- Opening Delimiter -
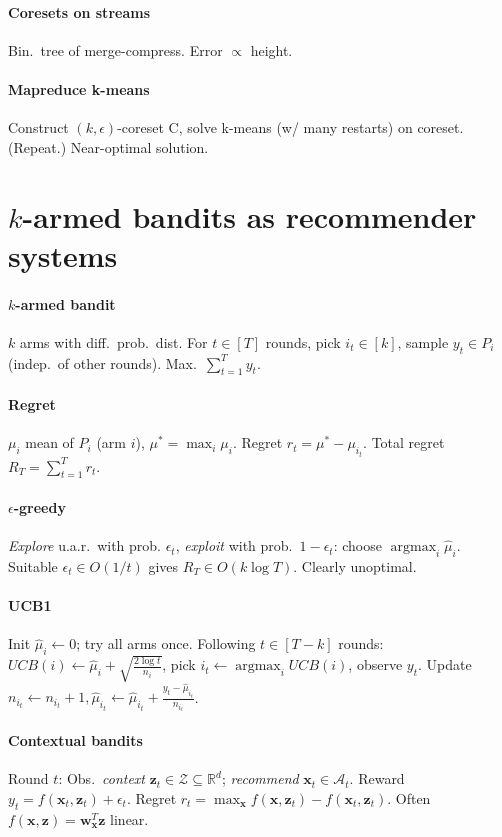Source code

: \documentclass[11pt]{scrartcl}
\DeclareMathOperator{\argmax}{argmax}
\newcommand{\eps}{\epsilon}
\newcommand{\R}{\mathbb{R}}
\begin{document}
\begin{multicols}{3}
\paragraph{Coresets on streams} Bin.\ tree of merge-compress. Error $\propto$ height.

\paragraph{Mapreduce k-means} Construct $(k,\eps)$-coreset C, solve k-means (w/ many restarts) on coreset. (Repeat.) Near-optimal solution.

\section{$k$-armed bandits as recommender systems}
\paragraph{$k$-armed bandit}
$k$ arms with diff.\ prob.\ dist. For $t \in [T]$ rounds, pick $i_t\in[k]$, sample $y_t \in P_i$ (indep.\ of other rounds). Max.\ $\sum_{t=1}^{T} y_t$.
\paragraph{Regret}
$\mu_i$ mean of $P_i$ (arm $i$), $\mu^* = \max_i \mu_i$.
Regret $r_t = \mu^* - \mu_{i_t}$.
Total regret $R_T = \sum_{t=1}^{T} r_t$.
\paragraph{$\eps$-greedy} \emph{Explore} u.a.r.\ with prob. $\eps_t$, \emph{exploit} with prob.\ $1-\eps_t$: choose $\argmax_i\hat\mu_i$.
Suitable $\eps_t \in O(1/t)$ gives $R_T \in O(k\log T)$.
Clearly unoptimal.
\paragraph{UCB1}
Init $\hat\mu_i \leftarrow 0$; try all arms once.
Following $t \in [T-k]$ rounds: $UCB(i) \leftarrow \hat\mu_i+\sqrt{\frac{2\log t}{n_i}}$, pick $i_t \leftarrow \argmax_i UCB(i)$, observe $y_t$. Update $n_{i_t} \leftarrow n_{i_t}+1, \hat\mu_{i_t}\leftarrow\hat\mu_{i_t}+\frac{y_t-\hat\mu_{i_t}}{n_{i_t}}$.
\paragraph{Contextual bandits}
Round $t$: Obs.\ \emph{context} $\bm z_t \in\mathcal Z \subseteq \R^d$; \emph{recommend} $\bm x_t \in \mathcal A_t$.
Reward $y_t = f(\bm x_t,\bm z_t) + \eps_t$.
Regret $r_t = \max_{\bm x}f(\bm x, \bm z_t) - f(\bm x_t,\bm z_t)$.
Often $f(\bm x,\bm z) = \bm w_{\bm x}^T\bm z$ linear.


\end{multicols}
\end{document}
- Closing Delimiter -
> **Try it**:
Locate "Error $\propto$ height." in the data above. Then repeat, exactly, its line and each line after it through the last, adding nothing.

> **Expected output**:
\paragraph{Coresets on streams} Bin.\ tree of merge-compress. Error $\propto$ height.

\paragraph{Mapreduce k-means} Construct $(k,\eps)$-coreset C, solve k-means (w/ many restarts) on coreset. (Repeat.) Near-optimal solution.

\section{$k$-armed bandits as recommender systems}
\paragraph{$k$-armed bandit}
$k$ arms with diff.\ prob.\ dist. For $t \in [T]$ rounds, pick $i_t\in[k]$, sample $y_t \in P_i$ (indep.\ of other rounds). Max.\ $\sum_{t=1}^{T} y_t$.
\paragraph{Regret}
$\mu_i$ mean of $P_i$ (arm $i$), $\mu^* = \max_i \mu_i$.
Regret $r_t = \mu^* - \mu_{i_t}$.
Total regret $R_T = \sum_{t=1}^{T} r_t$.
\paragraph{$\eps$-greedy} \emph{Explore} u.a.r.\ with prob. $\eps_t$, \emph{exploit} with prob.\ $1-\eps_t$: choose $\argmax_i\hat\mu_i$.
Suitable $\eps_t \in O(1/t)$ gives $R_T \in O(k\log T)$.
Clearly unoptimal.
\paragraph{UCB1}
Init $\hat\mu_i \leftarrow 0$; try all arms once.
Following $t \in [T-k]$ rounds: $UCB(i) \leftarrow \hat\mu_i+\sqrt{\frac{2\log t}{n_i}}$, pick $i_t \leftarrow \argmax_i UCB(i)$, observe $y_t$. Update $n_{i_t} \leftarrow n_{i_t}+1, \hat\mu_{i_t}\leftarrow\hat\mu_{i_t}+\frac{y_t-\hat\mu_{i_t}}{n_{i_t}}$.
\paragraph{Contextual bandits}
Round $t$: Obs.\ \emph{context} $\bm z_t \in\mathcal Z \subseteq \R^d$; \emph{recommend} $\bm x_t \in \mathcal A_t$.
Reward $y_t = f(\bm x_t,\bm z_t) + \eps_t$.
Regret $r_t = \max_{\bm x}f(\bm x, \bm z_t) - f(\bm x_t,\bm z_t)$.
Often $f(\bm x,\bm z) = \bm w_{\bm x}^T\bm z$ linear.


\end{multicols}
\end{document}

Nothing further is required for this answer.